Of course, I need to discuss the creature’s iconic inner jaws and phallic head. H.R. Giger explained that the elongated cranium houses and powers the piston-like eversible pharynx. This strange design may seem fantastically alien, yet the inner jaws are a fairly fish-like characteristic. Thousands of fish have pharyngeal jaws, many with teeth, but the moray eel is by far the most xenomorph-like. Morays cannot produce negative pressure with their mouths to suck food into their throats, so they have evolved mobile pharyngeal jaws.

Image from Wikipedia. Illustration by Zina Deretsky.
Perhaps surprisingly, one of the most implausible characteristics of the xenomorph’s anatomy is its chin! Aside from a vaguely similar structure in elephants, the chin is found only in modern humans, and is probably the ontogenetic byproduct of reduced facial size (Holten, 2015).

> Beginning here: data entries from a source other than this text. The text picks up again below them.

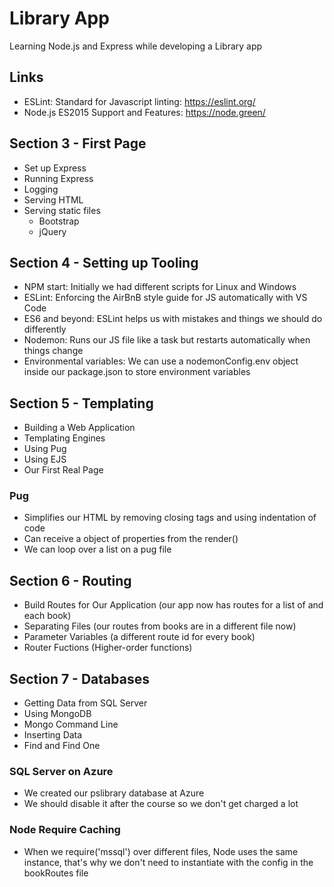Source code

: # Library App

Learning Node.js and Express while developing a Library app

## Links

- ESLint: Standard for Javascript linting: https://eslint.org/
- Node.js ES2015 Support and Features: https://node.green/

## Section 3 - First Page

- Set up Express
- Running Express
- Logging
- Serving HTML
- Serving static files
  - Bootstrap
  - jQuery

## Section 4 - Setting up Tooling

- NPM start: Initially we had different scripts for Linux and Windows
- ESLint: Enforcing the AirBnB style guide for JS automatically with VS Code
- ES6 and beyond: ESLint helps us with mistakes and things we should do differently
- Nodemon: Runs our JS file like a task but restarts automatically when things change
- Environmental variables: We can use a nodemonConfig.env object inside our package.json to store environment variables

## Section 5 - Templating

- Building a Web Application
- Templating Engines
- Using Pug
- Using EJS
- Our First Real Page

### Pug
  - Simplifies our HTML by removing closing tags and using indentation of code
  - Can receive a object of properties from the render()
  - We can loop over a list on a pug file

## Section 6 - Routing
- Build Routes for Our Application (our app now has routes for a list of and each book)
- Separating Files (our routes from books are in a different file now)
- Parameter Variables (a different route id for every book)
- Router Fuctions (Higher-order functions)

## Section 7 - Databases
- Getting Data from SQL Server
- Using MongoDB
- Mongo Command Line
- Inserting Data
- Find and Find One

### SQL Server on Azure
- We created our pslibrary database at Azure
- We should disable it after the course so we don't get charged a lot

### Node Require Caching
- When we require('mssql') over different files, Node uses the same instance, that's why we don't need to instantiate with the config in the bookRoutes file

It is what Jack Cohen would call a "parochial" character, a unique trait unlikely to be found in another evolutionary lineage.

Stop putting this on alien faces! (Illustration by Mikael Häggström) 

Regarding the chin issue, Douglass Rovinsky, a man who understands mammalian carnivore anatomy very well, offered a solution:

"The chin thing (remember when I mentioned that... ) could be relatively easily explained, I think...

Many animals have a well-developed mandibular symphysis. The extreme examples that immediately came to me when you hinted at that in the earlier Fb post are the machairodontine cats. 

The reason for their "chin" (minus the mental protuberance - which is the part that I think you are referring to) is two-fold: 

one, developing a stabilizing flange for the increased maxillary canines; 
two (most important for our discussion), the increase in size and homogeneity of the mandibular incisors (and the concomitant reduction in size of the mandibular canine to be almost identical to the incisors). They essentially take the lower canine, reduce it, and replicate into the symphysis. 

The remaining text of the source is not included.